ASSIGNMENT: The answer must consist of each line below that contains the string "documentation".

+++ SOURCE RECORDS

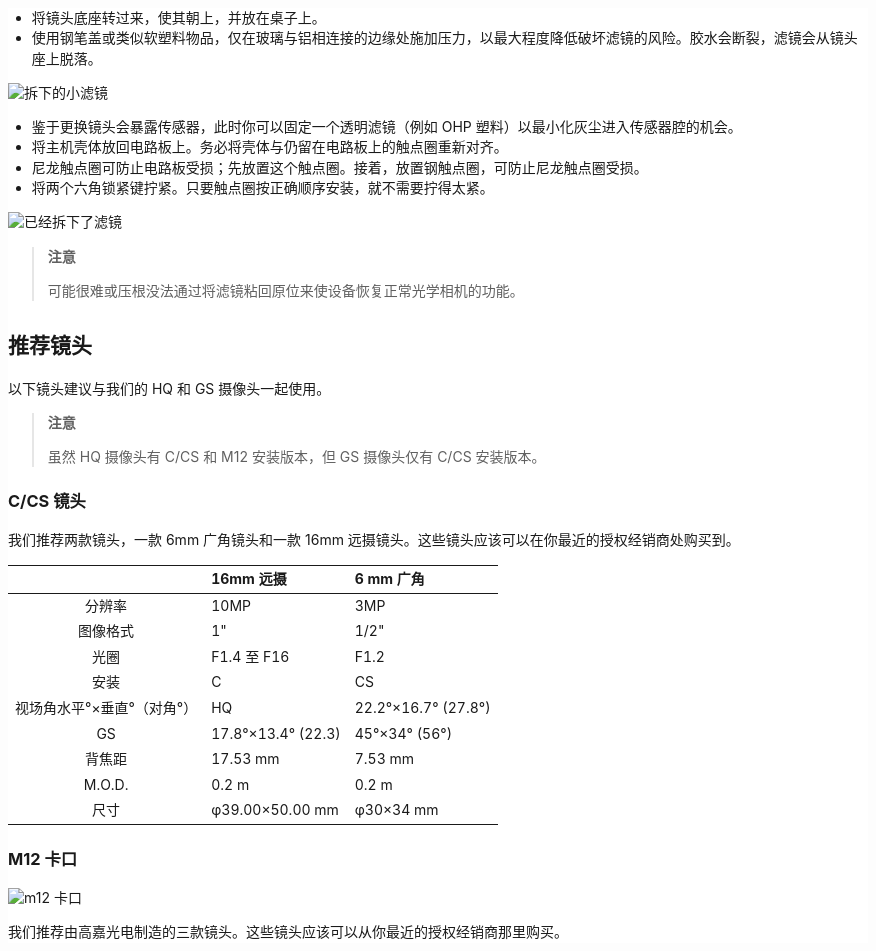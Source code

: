 * 将镜头底座转过来，使其朝上，并放在桌子上。
* 使用钢笔盖或类似软塑料物品，仅在玻璃与铝相连接的边缘处施加压力，以最大程度降低破坏滤镜的风险。胶水会断裂，滤镜会从镜头座上脱落。

![拆下的小滤镜](https://www.raspberrypi.com/documentation/accessories/images/REMOVE_FILTER_small.jpg)

* 鉴于更换镜头会暴露传感器，此时你可以固定一个透明滤镜（例如 OHP 塑料）以最小化灰尘进入传感器腔的机会。
* 将主机壳体放回电路板上。务必将壳体与仍留在电路板上的触点圈重新对齐。
* 尼龙触点圈可防止电路板受损；先放置这个触点圈。接着，放置钢触点圈，可防止尼龙触点圈受损。
* 将两个六角锁紧键拧紧。只要触点圈按正确顺序安装，就不需要拧得太紧。

![已经拆下了滤镜](https://www.raspberrypi.com/documentation/accessories/images/FILTER_OFF_small.jpg)

>**注意**
>
> 可能很难或压根没法通过将滤镜粘回原位来使设备恢复正常光学相机的功能。


## 推荐镜头

以下镜头建议与我们的 HQ 和 GS 摄像头一起使用。

>**注意**
>
> 虽然 HQ 摄像头有 C/CS 和 M12 安装版本，但 GS 摄像头仅有 C/CS 安装版本。

### C/CS 镜头

我们推荐两款镜头，一款 6mm 广角镜头和一款 16mm 远摄镜头。这些镜头应该可以在你最近的授权经销商处购买到。

|                              | 16mm 远摄             | 6 mm 广角              |
| :------------------------------: | :----------------------- | :------------------------- |
| 分辨率                       | 10MP                  | 3MP                     |
| 图像格式                     | 1"                    | 1/2"                    |
| 光圈                         | F1.4 至 F16           | F1.2                    |
| 安装                         | C                     | CS                      |
| 视场角水平°×垂直°（对角°） | HQ                    | 22.2°×16.7° (27.8°) |
| GS                           | 17.8°×13.4° (22.3) | 45°×34° (56°)       |
| 背焦距                       | 17.53 mm            | 7.53 mm               |
| M.O.D.                       | 0.2 m                | 0.2 m                  |
| 尺寸                         | φ39.00×50.00 mm   | φ30×34 mm           |

### M12 卡口

![m12 卡口](https://www.raspberrypi.com/documentation/accessories/images/m12-lens.jpg)

我们推荐由高嘉光电制造的三款镜头。这些镜头应该可以从你最近的授权经销商那里购买。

++++++

RESULT OF THE TASK:
![拆下的小滤镜](https://www.raspberrypi.com/documentation/accessories/images/REMOVE_FILTER_small.jpg)
![已经拆下了滤镜](https://www.raspberrypi.com/documentation/accessories/images/FILTER_OFF_small.jpg)
![m12 卡口](https://www.raspberrypi.com/documentation/accessories/images/m12-lens.jpg)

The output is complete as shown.